Find the Right HPC Cloud Architecture for Your Needs

It truly is an amazing time to be in digital R&D. The old constraints of on-premises data centers are being replaced with virtually unlimited elastic capacity of cloud-based supercomputing services. No longer do researchers and engineers have to sit in queues waiting to access a limited and highly valuable resource.

But this also means that there’s a lot of choices. Which cloud provider should we use? Should we be single or multi-cloud? Which high performance computing (HPC) services are best for us? What chip architecture should we use?

And critically, HPC cloud services and the chip architectures that support them are rapidly evolving. The variety and number of chips is exploding. That is driving a ton of options for HPC users, but it’s also creating significant complexity.

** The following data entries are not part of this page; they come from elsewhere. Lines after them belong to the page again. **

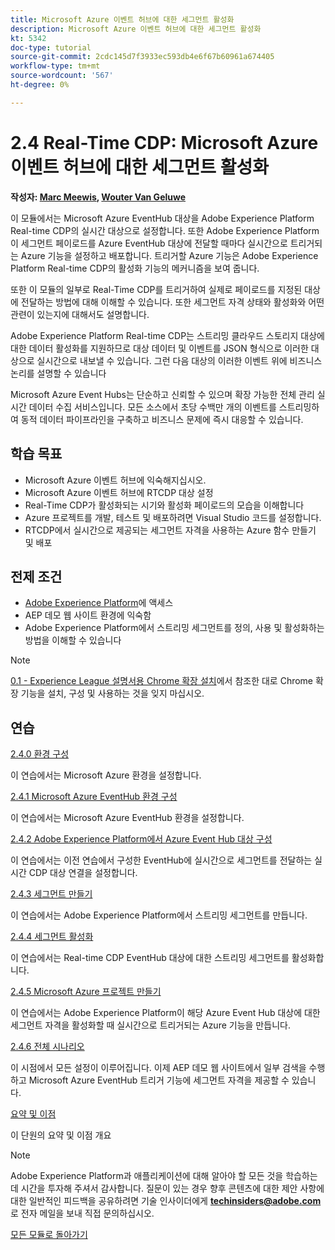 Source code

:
 ```yaml
---
title: Microsoft Azure 이벤트 허브에 대한 세그먼트 활성화
description: Microsoft Azure 이벤트 허브에 대한 세그먼트 활성화
kt: 5342
doc-type: tutorial
source-git-commit: 2cdc145d7f3933ec593db4e6f67b60961a674405
workflow-type: tm+mt
source-wordcount: '567'
ht-degree: 0%

---
```


# 2.4 Real-Time CDP: Microsoft Azure 이벤트 허브에 대한 세그먼트 활성화

**작성자: [Marc Meewis](https://www.linkedin.com/in/marcmeewis/), [Wouter Van Geluwe](https://www.linkedin.com/in/woutervangeluwe/)**

이 모듈에서는 Microsoft Azure EventHub 대상을 Adobe Experience Platform Real-time CDP의 실시간 대상으로 설정합니다. 또한 Adobe Experience Platform이 세그먼트 페이로드를 Azure EventHub 대상에 전달할 때마다 실시간으로 트리거되는 Azure 기능을 설정하고 배포합니다. 트리거할 Azure 기능은 Adobe Experience Platform Real-time CDP의 활성화 기능의 메커니즘을 보여 줍니다.

또한 이 모듈의 일부로 Real-Time CDP를 트리거하여 실제로 페이로드를 지정된 대상에 전달하는 방법에 대해 이해할 수 있습니다. 또한 세그먼트 자격 상태와 활성화와 어떤 관련이 있는지에 대해서도 설명합니다.

Adobe Experience Platform Real-time CDP는 스트리밍 클라우드 스토리지 대상에 대한 데이터 활성화를 지원하므로 대상 데이터 및 이벤트를 JSON 형식으로 이러한 대상으로 실시간으로 내보낼 수 있습니다. 그런 다음 대상의 이러한 이벤트 위에 비즈니스 논리를 설명할 수 있습니다

Microsoft Azure Event Hubs는 단순하고 신뢰할 수 있으며 확장 가능한 전체 관리 실시간 데이터 수집 서비스입니다. 모든 소스에서 초당 수백만 개의 이벤트를 스트리밍하여 동적 데이터 파이프라인을 구축하고 비즈니스 문제에 즉시 대응할 수 있습니다.

## 학습 목표

- Microsoft Azure 이벤트 허브에 익숙해지십시오.
- Microsoft Azure 이벤트 허브에 RTCDP 대상 설정
- Real-Time CDP가 활성화되는 시기와 활성화 페이로드의 모습을 이해합니다
- Azure 프로젝트를 개발, 테스트 및 배포하려면 Visual Studio 코드를 설정합니다.
- RTCDP에서 실시간으로 제공되는 세그먼트 자격을 사용하는 Azure 함수 만들기 및 배포

## 전제 조건

- [Adobe Experience Platform](https://experience.adobe.com/platform)에 액세스
- AEP 데모 웹 사이트 환경에 익숙함
- Adobe Experience Platform에서 스트리밍 세그먼트를 정의, 사용 및 활성화하는 방법을 이해할 수 있습니다

>[!NOTE]
>
>[0.1 - Experience League 설명서용 Chrome 확장 설치](../../gettingstarted/gettingstarted/ex1.md)에서 참조한 대로 Chrome 확장 기능을 설치, 구성 및 사용하는 것을 잊지 마십시오.

## 연습

[2.4.0 환경 구성](./ex0.md)

이 연습에서는 Microsoft Azure 환경을 설정합니다.

[2.4.1 Microsoft Azure EventHub 환경 구성](./ex1.md)

이 연습에서는 Microsoft Azure EventHub 환경을 설정합니다.

[2.4.2 Adobe Experience Platform에서 Azure Event Hub 대상 구성](./ex2.md)

이 연습에서는 이전 연습에서 구성한 EventHub에 실시간으로 세그먼트를 전달하는 실시간 CDP 대상 연결을 설정합니다.

[2.4.3 세그먼트 만들기](./ex3.md)

이 연습에서는 Adobe Experience Platform에서 스트리밍 세그먼트를 만듭니다.

[2.4.4 세그먼트 활성화](./ex4.md)

이 연습에서는 Real-time CDP EventHub 대상에 대한 스트리밍 세그먼트를 활성화합니다.

[2.4.5 Microsoft Azure 프로젝트 만들기](./ex5.md)

이 연습에서는 Adobe Experience Platform이 해당 Azure Event Hub 대상에 대한 세그먼트 자격을 활성화할 때 실시간으로 트리거되는 Azure 기능을 만듭니다.

[2.4.6 전체 시나리오](./ex6.md)

이 시점에서 모든 설정이 이루어집니다. 이제 AEP 데모 웹 사이트에서 일부 검색을 수행하고 Microsoft Azure EventHub 트리거 기능에 세그먼트 자격을 제공할 수 있습니다.

[요약 및 이점](./summary.md)

이 단원의 요약 및 이점 개요

>[!NOTE]
>
>Adobe Experience Platform과 애플리케이션에 대해 알아야 할 모든 것을 학습하는 데 시간을 투자해 주셔서 감사합니다. 질문이 있는 경우 향후 콘텐츠에 대한 제안 사항에 대한 일반적인 피드백을 공유하려면 기술 인사이더에게 **techinsiders@adobe.com**&#x200B;로 전자 메일을 보내 직접 문의하십시오.

[모든 모듈로 돌아가기](../../../overview.md)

The good news? Rescale has created Performance Profiles to simplify the challenge of chip choices. Let’s dive into these trends and how Rescale can help.

A New Era for HPC

HPC cloud services have seen a surge in demand in the past decade, driven by the rapid growth of digital R&D to run complex models and simulations of real-world physics. HPC encompasses an ecosystem of computing, application, storage, and networking resources that are strategically pooled to solve complex computational problems.

Cloud technology is at the forefront of the HPC revolution, helping organizations across industries harness data processing power that exceeds what traditional data center environments can offer. HPC in the cloud offers unprecedented levels of performance, efficiency, and flexibility to organizations looking to drive the digital transformation of their R&D programs.

Cloud adoption has grown exponentially in recent years, with companies spending over 30 percent of their IT budgets on cloud infrastructure. This growth is for good reason. The cloud offers unparalleled benefits, including on-demand access to shared resources and cost savings due to the elimination of expensive in-house server equipment.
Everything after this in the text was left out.